Our second and third cousins are not what they used to be
My name is Sarah, I am tall and I am a journalist.
On the weekend, I went to New Zealand for a family reunion with almost a hundred relatives I have never met before. There I met my third-cousin Sarah, who is also really tall, and is also a journalist.
Let’s put aside the fact that this person had basically stolen my personality, and had made my little introduction speech a whole lot less impressive: “Oh, you’re a journalist? Yeah whatever I just met the other Sarah”.
Let’s also put aside the fact that apparently my family is descendent from Irish gypsies, a la “My Big Fat Gypsy Wedding”.
Because what struck me most about the whole event was the fact that despite my obvious connection – and scary similarities - to a lot of these people, I am probably never going to see them again.
It was really nice to meet these strangers who were so excited to talk to me and we’re so ready to like me and be interested in my life, just based on the fact we share the same great-grandparents.
And it was really cool to meet these interesting people and notice traits in them that I could see so obviously in my brother or my mum or my uncle.

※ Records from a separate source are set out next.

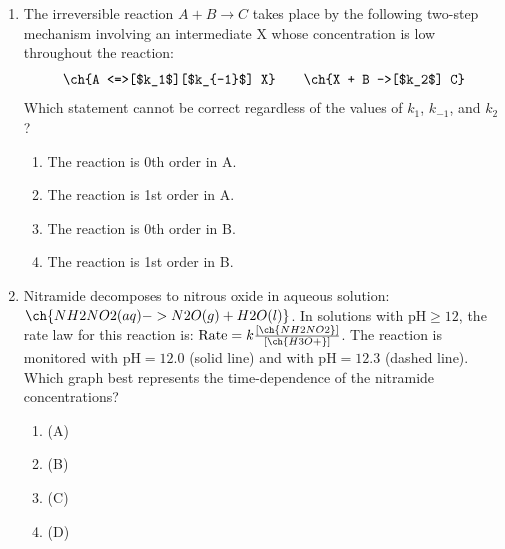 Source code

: \documentclass[twocolumn, 10pt]{article}
\begin{document}
\begin{enumerate}
    \item The irreversible reaction $A + B \rightarrow C$ takes place by the following two-step mechanism involving an intermediate X whose concentration is low throughout the reaction:
    \[ \ch{A <=>[$k_1$][$k_{-1}$] X} \qquad \ch{X + B ->[$k_2$] C} \]
    Which statement cannot be correct regardless of the values of $k_1$, $k_{-1}$, and $k_2$?
    \begin{enumerate}
        \item The reaction is 0th order in A.
        \item The reaction is 1st order in A.
        \item The reaction is 0th order in B.
        \item The reaction is 1st order in B.
    \end{enumerate}

    \item Nitramide decomposes to nitrous oxide in aqueous solution: $\ch{NH2NO2(aq) -> N2O(g) + H2O(l)}$. In solutions with $\text{pH} \ge 12$, the rate law for this reaction is: $\text{Rate} = k\frac{[\ch{NH2NO2}]}{[\ch{H3O+}]}$. The reaction is monitored with $\text{pH} = 12.0$ (solid line) and with $\text{pH} = 12.3$ (dashed line). Which graph best represents the time-dependence of the nitramide concentrations?
    
    \begin{center}
    \end{center}
    \begin{enumerate}
        \item (A)
        \item (B)
        \item (C)
        \item (D)
    \end{enumerate}


\end{enumerate}
\end{document}
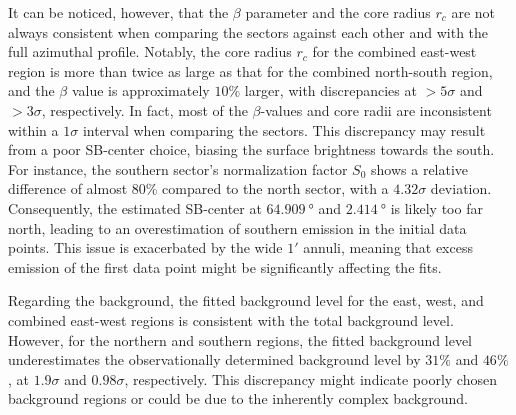 %
It can be noticed, however, that the \(\beta\) parameter and the core radius \(r_c\) are not always consistent when comparing the sectors against each other and with the full azimuthal profile. Notably, the core radius \(r_c\) for the combined east-west region is more than twice as large as that for the combined north-south region, and the \(\beta\) value is approximately \(10\%\) larger, with discrepancies at \(> 5\sigma\) and \(> 3\sigma\), respectively. In fact, most of the \(\beta\)-values and core radii are inconsistent within a \(1\sigma\) interval when comparing the sectors. This discrepancy may result from a poor SB-center choice, biasing the surface brightness towards the south. For instance, the southern sector's normalization factor \(S_0\) shows a relative difference of almost \(80\%\) compared to the north sector, with a \(4.32\sigma\) deviation. Consequently, the estimated SB-center at \(\SI{64.909}{\degree}\) and \(\SI{2.414}{\degree}\) is likely too far north, leading to an overestimation of southern emission in the initial data points. This issue is exacerbated by the wide \(1'\) annuli, meaning that excess emission of the first data
point might be significantly affecting the fits.

Regarding the background, the fitted background level for the east, west, and combined east-west regions is consistent with the total background level. However, for the northern and southern regions, the fitted background level underestimates the observationally determined background level by \(31\%\) and \(46\%\), at \(1.9\sigma\) and \(0.98\sigma\), respectively. This discrepancy might indicate poorly chosen background regions or could be due to the inherently complex background.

I would like to say I’m going to make an effort to keep in contact with my third-cousin who actually lives in Sydney too and is a 30 minute drive away. I’d also like to say that I’m going to write to my mum’s aunt who lives in Wellington.
But the reality is I won’t.
I’m going to spend more time working on relationships with my colleagues and people in the journalism industry that might help further my career.
I’m going to spend more time cultivating my Twitter followers.
And, to be honest, I’ll probably spend more time liking friends’ photos on Facebook than I will finding out about how my relatives lives are going.
Does that make me a bad person? Is there a retweet button where my heart should be?
Or has our extended family become less important than it used to be?
Listening to my mum talk to people at the reunion, they were sharing stories about the weekly dinners all the cousins and second-cousins used to have.
But now they haven’t seen each other in more than 20 years.
Have we all become a little bit more selfish, and stopped caring about keeping tabs with our family?